On the other hand, that there are places inhabited by extraterrestrial life – the angelic realm of heaven and the demonic realm of hell. That there is angelic life, fallen and not fallen, is the experience of the Church, expressed in the Scriptures and Tradition. We know that there is life outside our planet Earth because we confess it every time we say that we believe in God, Who made heaven and earth, that is Who made angelkind and mankind.

The sightings of extraterrestrials and flying saucers seem to have started just after the Second World War, when, in the absence of repentance for the crimes of two World Wars, the earth became receptive to the permanent presence of demons, who had come up from hell to inhabit places and people, impervious to repentance, where they were welcome.

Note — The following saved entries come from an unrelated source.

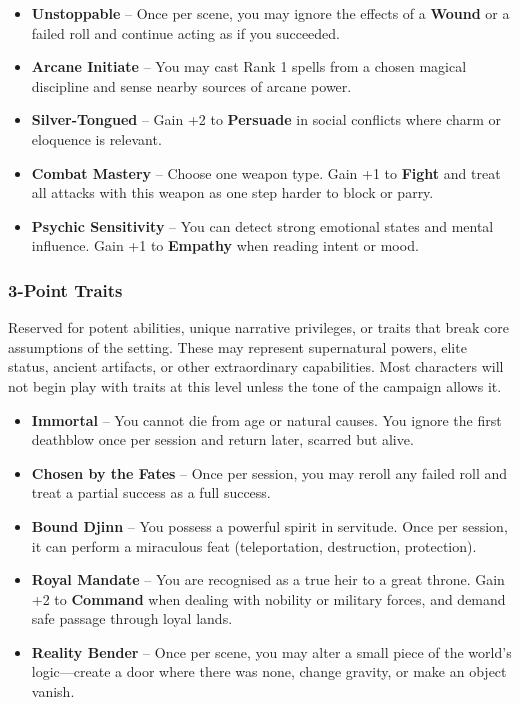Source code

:     \begin{itemize}
        \item \textbf{Unstoppable} – Once per scene, you may ignore the effects of a \textbf{Wound} or a failed roll and continue acting as if you succeeded.
        \item \textbf{Arcane Initiate} – You may cast Rank 1 spells from a chosen magical discipline and sense nearby sources of arcane power.
        \item \textbf{Silver-Tongued} – Gain +2 to \textbf{Persuade} in social conflicts where charm or eloquence is relevant.
        \item \textbf{Combat Mastery} – Choose one weapon type. Gain +1 to \textbf{Fight} and treat all attacks with this weapon as one step harder to block or parry.
        \item \textbf{Psychic Sensitivity} – You can detect strong emotional states and mental influence. Gain +1 to \textbf{Empathy} when reading intent or mood.
    \end{itemize}

\subsubsection{3-Point Traits}
Reserved for potent abilities, unique narrative privileges, or traits that break core assumptions of the setting. These may represent supernatural powers, elite status, ancient artifacts, or other extraordinary capabilities. Most characters will not begin play with traits at this level unless the tone of the campaign allows it.

    \begin{itemize}
        \item \textbf{Immortal} – You cannot die from age or natural causes. You ignore the first deathblow once per session and return later, scarred but alive.
        \item \textbf{Chosen by the Fates} – Once per session, you may reroll any failed roll and treat a partial success as a full success.
        \item \textbf{Bound Djinn} – You possess a powerful spirit in servitude. Once per session, it can perform a miraculous feat (teleportation, destruction, protection).
        \item \textbf{Royal Mandate} – You are recognised as a true heir to a great throne. Gain +2 to \textbf{Command} when dealing with nobility or military forces, and demand safe passage through loyal lands.
        \item \textbf{Reality Bender} – Once per scene, you may alter a small piece of the world’s logic—create a door where there was none, change gravity, or make an object vanish.
    \end{itemize}

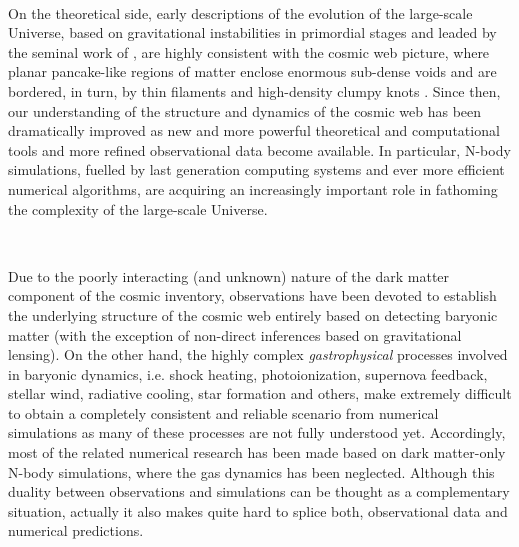 \documentclass[a4,useAMS,usenatbib,usegraphicx,12pt]{article}
\begin{document}
\

On the theoretical side, early descriptions of the evolution of the large-scale 
Universe, based on gravitational instabilities in primordial stages and leaded 
by the seminal work of \citet{Zeldovich70}, are highly consistent with the 
cosmic web picture, where planar pancake-like regions of matter enclose enormous
sub-dense voids and are bordered, in turn, by thin filaments and high-density 
clumpy knots \citep{Bond96}. Since then, our understanding of the structure and 
dynamics of the cosmic web has been dramatically improved as new and more 
powerful theoretical and computational tools and more refined observational data 
become available. In particular, N-body simulations, fuelled by last generation 
computing systems and ever more efficient numerical algorithms, are acquiring 
an increasingly important role in fathoming the complexity of the large-scale 
Universe.

\

Due to the poorly interacting (and unknown) nature of the dark matter component 
of the  cosmic inventory, observations have been devoted to establish the 
underlying structure of the cosmic web entirely based on detecting baryonic 
matter (with the exception of non-direct inferences based on gravitational 
lensing). On the other hand, the highly complex \textit{gastrophysical} 
processes involved in baryonic dynamics, i.e. shock heating, photoionization, 
supernova feedback, stellar wind, radiative cooling, star formation and others, 
make extremely difficult to obtain a completely consistent and reliable scenario 
from numerical simulations as many of these processes are not fully understood 
yet. Accordingly, most of the related numerical research has been made based on 
dark matter-only N-body simulations, where the gas dynamics has been neglected.
Although this duality between observations and simulations can be thought as a 
complementary situation, actually it also makes quite hard to splice both, 
observational data and numerical predictions.

\
\end{document}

Q: Why can demons not repent?

A: Demons are bodiless, spiritual beings. They were given a choice of good or evil only once, at their creation. Thus, either these spiritual beings remained angels or else they became demons. This is unlike human-beings, who have bodies. Being incarnate, with bodies, gives us the chance to choose good or evil constantly, until our death-beds. However, after our deaths, once we have separated from our bodies, we cannot make such choices, which is why we are dependent on the prayers of others to rise towards God after death.

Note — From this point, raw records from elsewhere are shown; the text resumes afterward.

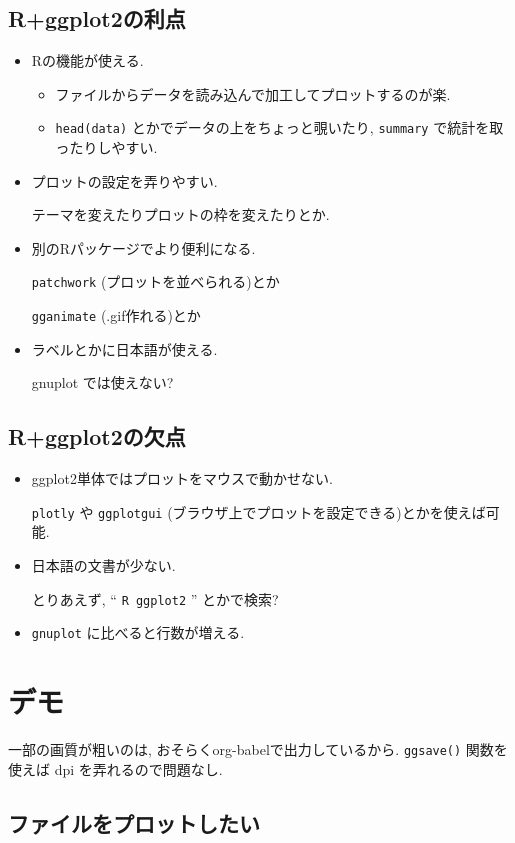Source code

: \documentclass[lualatex,a4paper,12pt,report,ja=standard]{bxjsarticle}
\begin{document}
\subsection{R+ggplot2の利点}
\label{sec:org5ce786a}
\begin{itemize}
\item Rの機能が使える.
\begin{itemize}
\item ファイルからデータを読み込んで加工してプロットするのが楽.
\item \texttt{head(data)} とかでデータの上をちょっと覗いたり,
\texttt{summary} で統計を取ったりしやすい.
\end{itemize}
\item プロットの設定を弄りやすい.

テーマを変えたりプロットの枠を変えたりとか.
\item 別のRパッケージでより便利になる.

\texttt{patchwork} (プロットを並べられる)とか

\texttt{gganimate} (.gif作れる)とか
\item ラベルとかに日本語が使える.

gnuplot では使えない?
\end{itemize}
\subsection{R+ggplot2の欠点}
\label{sec:org25e9a35}
\begin{itemize}
\item ggplot2単体ではプロットをマウスで動かせない.

\texttt{plotly} や  \texttt{ggplotgui} (ブラウザ上でプロットを設定できる)とかを使えば可能.
\item 日本語の文書が少ない.

とりあえず, `` \texttt{R ggplot2} '' とかで検索?
\item \texttt{gnuplot} に比べると行数が増える.
\end{itemize}
\section{デモ}
\label{sec:org5e4fc7a}
一部の画質が粗いのは, おそらくorg-babelで出力しているから.
\texttt{ggsave()} 関数を使えば dpi を弄れるので問題なし.
\subsection{ファイルをプロットしたい}
\label{sec:orgc824ce9}
\end{document}
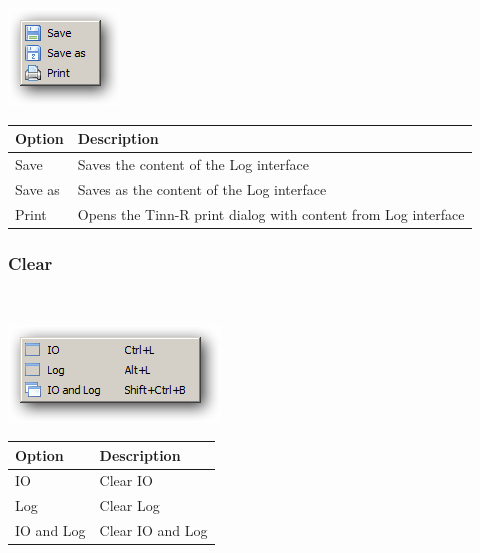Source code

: \includegraphics[scale=0.50]{./res/menu_r_rterm_file_IOandLog.png}\\

\begin{scriptsize}\begin{tabularx}{\textwidth}{>{\hsize=0.3\hsize}X>{\hsize=0.7\hsize}X}\\
    \hline
    \textbf{Option} & \textbf{Description} \\
    \hline
    Save & Saves the content of the Log interface \\
    Save as & Saves as the content of the Log interface \\
    Print & Opens the Tinn-R print dialog with content from Log interface \\
    \hline
  \end{tabularx}\end{scriptsize}


\hypertarget{menu_r_rterm_clear}{}
\subsubsection{Clear}\\

\includegraphics[scale=0.50]{./res/menu_r_rterm_clear.png}\\

\begin{scriptsize}\begin{tabularx}{\textwidth}{>{\hsize=0.3\hsize}X>{\hsize=0.7\hsize}X}\\
    \hline
    \textbf{Option} & \textbf{Description} \\
    \hline
    IO & Clear IO \\
    Log & Clear Log \\
    IO and Log & Clear IO and Log \\
    \hline
  \end{tabularx}\end{scriptsize}


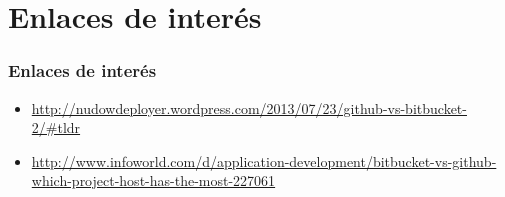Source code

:\section{Enlaces de interés}
\frame
{
\frametitle{Enlaces de interés}
\begin{itemize}
\item \url{http://nudowdeployer.wordpress.com/2013/07/23/github-vs-bitbucket-2/\#tldr}
\item \url{http://www.infoworld.com/d/application-development/bitbucket-vs-github-which-project-host-has-the-most-227061}
\end{itemize}
}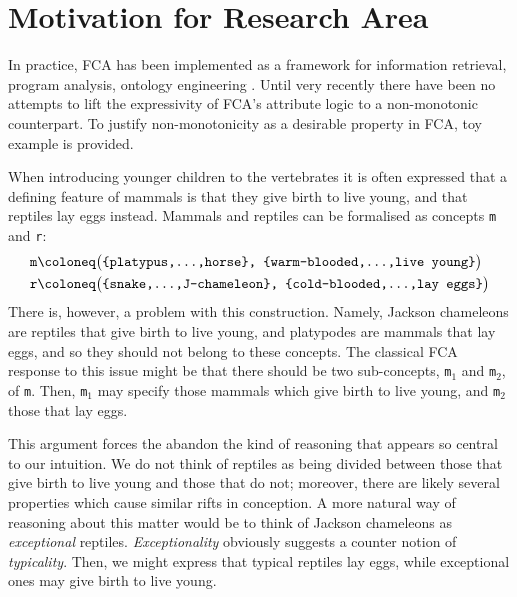 \section{Motivation for Research Area}
\label{section: motivation}

In practice, FCA has been implemented as a framework for information retrieval, program analysis, ontology engineering \cite{poelmans2013formal,haav2004semi,poelmans2012text}. Until very recently \cite{carr2024nonmonotonicextensionsformalconcept,ding2024defeasiblereasoningconcepts} there have been no attempts to lift the expressivity of FCA's attribute logic to a non-monotonic counterpart. To justify non-monotonicity as a desirable property in FCA, toy example is provided.

When introducing younger children to the vertebrates it is often expressed that a defining feature of mammals is that they give birth to live young, and that reptiles lay eggs instead. Mammals and reptiles can be formalised as concepts \texttt{m} and \texttt{r}:
\small
\[
    \begin{aligned}
         & \texttt{m} \coloneq \texttt{\big(\{platypus,\ldots,horse\}, \{warm-blooded,\ldots,live young\}\big)}  \\
         & \texttt{r} \coloneq \texttt{\big(\{snake,\ldots,J-chameleon\}, \{cold-blooded,\ldots,lay eggs\}\big)}
    \end{aligned}
\]
\normalsize
There is, however, a problem with this construction. Namely, Jackson chameleons are reptiles that give birth to live young, and platypodes are mammals that lay eggs, and so they should not belong to these concepts. The classical FCA response to this issue might be that there should be two sub-concepts, \texttt{m$_1$} and \texttt{m$_2$}, of \texttt{m}. Then, \texttt{m$_1$} may specify those mammals which give birth to live young, and \texttt{m$_2$} those that lay eggs.

This argument forces the abandon the kind of reasoning that appears so central to our intuition. We do not think of reptiles as being divided between those that give birth to live young and those that do not; moreover, there are likely several properties which cause similar rifts in conception. A more natural way of reasoning about this matter would be to think of Jackson chameleons as \textit{exceptional} reptiles. \textit{Exceptionality} obviously suggests a counter notion of \textit{typicality}. Then, we might express that typical reptiles lay eggs, while exceptional ones may give birth to live young.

Q: Three questions: Are there people who have a destiny? And if so, doesn’t that mean that we believe in fatalism? And if everything is according to God’s Will, why does evil exist?

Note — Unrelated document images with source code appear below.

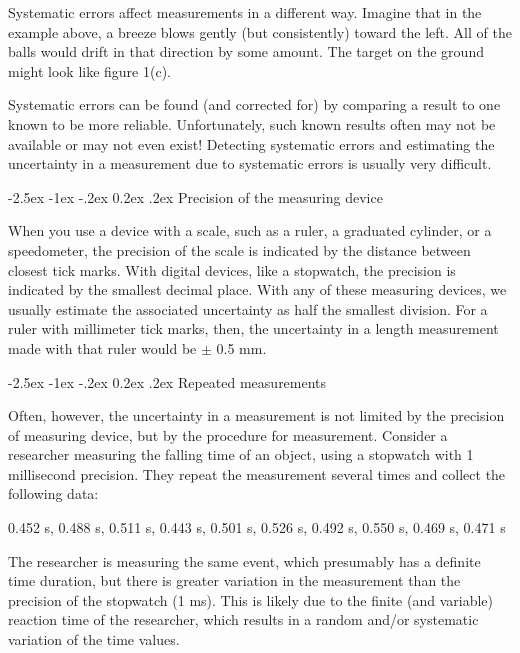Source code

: \documentclass[11pt]{article}
\makeatletter
\renewcommand\subsection{\@startsection {subsection}{2}{\z@}%
     {-2.5ex \@plus -1ex \@minus -.2ex}%
     {0.2ex \@plus.2ex}%
    {\bfseries\large}}
\makeatother
\begin{document}
Systematic errors affect measurements in a different way. Imagine that in the 
example above, a breeze blows gently (but consistently) toward the left. All of the 
balls would drift in that direction by some amount. The target on the ground 
might look like figure 1(c).

Systematic errors can be found (and corrected for) by comparing a result to one 
known to be more reliable. Unfortunately, such known results often may not be available 
or may not even exist! Detecting systematic errors and estimating the uncertainty 
in a measurement due to systematic errors is usually very difficult.

\subsection{Precision of the measuring device}

When you use a device with a scale, such as a ruler, a graduated cylinder, or 
a speedometer, the precision of the scale is indicated by the distance between 
closest tick marks. With digital devices, like a stopwatch, the precision is 
indicated by the smallest decimal place. With any of these measuring devices, we 
usually estimate the associated uncertainty as half the smallest division. For a 
ruler with millimeter tick marks, then, the uncertainty in a length measurement 
made with that ruler would be $\pm$ 0.5 mm.

\subsection{Repeated measurements}

Often, however, the uncertainty in a measurement is not limited by the 
precision of measuring device, but by the procedure for measurement. Consider a 
researcher measuring the falling time of an object, using a stopwatch with 1 
millisecond precision. They repeat the measurement several times and collect the 
following data:

0.452 s, 0.488 s, 0.511 s, 0.443 s, 0.501 s, 0.526 s, 0.492 s, 0.550 s, 0.469 s, 
0.471 s

The researcher is measuring the same event, which presumably has a definite time 
duration, but there is greater variation in the measurement than the precision 
of the stopwatch (1 ms). This is likely due to the finite (and variable) reaction 
time of the researcher, which results in a random and/or systematic variation of 
the time values. 
\end{document}
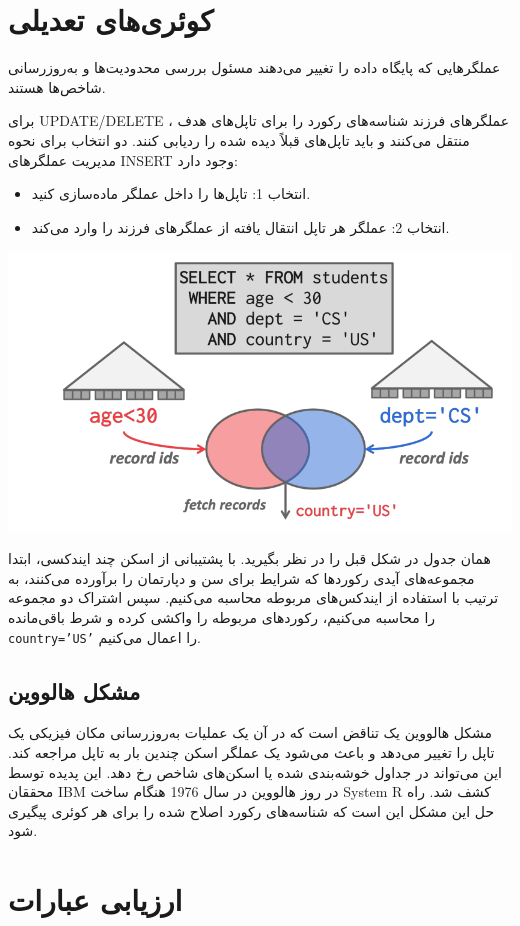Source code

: \section{کوئری‌های تعدیلی}
عملگرهایی که پایگاه داده را تغییر می‌دهند مسئول بررسی محدودیت‌ها و به‌روزرسانی شاخص‌ها هستند. 

برای UPDATE/DELETE ، عملگرهای فرزند شناسه‌های رکورد را برای تاپل‌های هدف منتقل می‌کنند و باید تاپل‌های قبلاً دیده شده را ردیابی کنند. دو انتخاب برای نحوه مدیریت عملگرهای INSERT وجود دارد:
\begin{itemize}
	\item انتخاب 1: تاپل‌ها را داخل عملگر ماده‌سازی کنید.
	\item انتخاب 2: عملگر هر تاپل انتقال یافته از عملگرهای فرزند را وارد می‌کند.
\end{itemize}


\qquad\qquad\qquad	\includegraphics[width=0.7\linewidth]{screenshot006}

همان جدول در شکل قبل را در نظر بگیرید. با پشتیبانی از اسکن چند ایندکسی، ابتدا مجموعه‌های آیدی رکوردها که شرایط برای سن و دپارتمان را برآورده می‌کنند، به ترتیب با استفاده از ایندکس‌های مربوطه محاسبه می‌کنیم. سپس اشتراک دو مجموعه را محاسبه می‌کنیم، رکوردهای مربوطه را واکشی کرده و شرط باقی‌مانده \texttt{country='US'} را اعمال می‌کنیم.



\subsection{مشکل هالووین}
مشکل هالووین یک تناقض است که در آن یک عملیات به‌روزرسانی مکان فیزیکی یک تاپل را تغییر می‌دهد و باعث می‌شود یک عملگر اسکن چندین بار به تاپل مراجعه کند. این می‌تواند در جداول خوشه‌بندی شده یا اسکن‌های شاخص رخ دهد. این پدیده توسط محققان IBM در روز هالووین در سال 1976 هنگام ساخت System R کشف شد. راه حل این مشکل این است که شناسه‌های رکورد اصلاح شده را برای هر کوئری پیگیری شود.

\pagebreak

\section{ارزیابی عبارات}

A:  Everybody has a destiny, as understood in the Christian sense of God’s Will. But that is not the same as fatalism, because we have the freedom to choose to follow God’s Will or not, whereas fatalism implies that we do not have such freedom. Everything is according to God’s Will, only if we pray for God’s Will to be done (for example, in the prayer ‘Our Father’). If we do not pray for this, then everything will be according to the will of the demons. This is because nature abhors a vacuum and if God is absent because of our rejection of Him, the demons rush in, in order to take His place. Demons are parasites and in order to live on earth, they must have willing bodies to live in. From the Scriptures we recall that even pigs could not bear their presence and preferred suicide. Only the wills of those who resist demons ally themselves with God.

Orthodox Christianity and Deviations from it

Q: Why are Christians of all denominations not united in One Church?

A: Firstly, there are those intellectuals who place their proud minds, sullied by their impure hearts, above the all-pure mind of Christ. Such, like Arius, Nestorius, Pope Hildebrand, Luther etc, can never accept the Church of Christ because through pride they think that they are above Her. They say, I am of Apollos, Cephas etc, and not of Christ. They will never unite with the Church because they lack the humility to do so.

Secondly, there are those who sully themselves with nationalist politics and put their nationality, Coptic, Armenian, Western European, Greek or whatever, above Christ. They will actually tell you that you cannot join the Church because you are not the right nationality or ‘blood’ and so not the right mentality.

As a result, there are always those who put themselves outside the Church, even though they still maintain that they are Christians. Thus, they create disunity.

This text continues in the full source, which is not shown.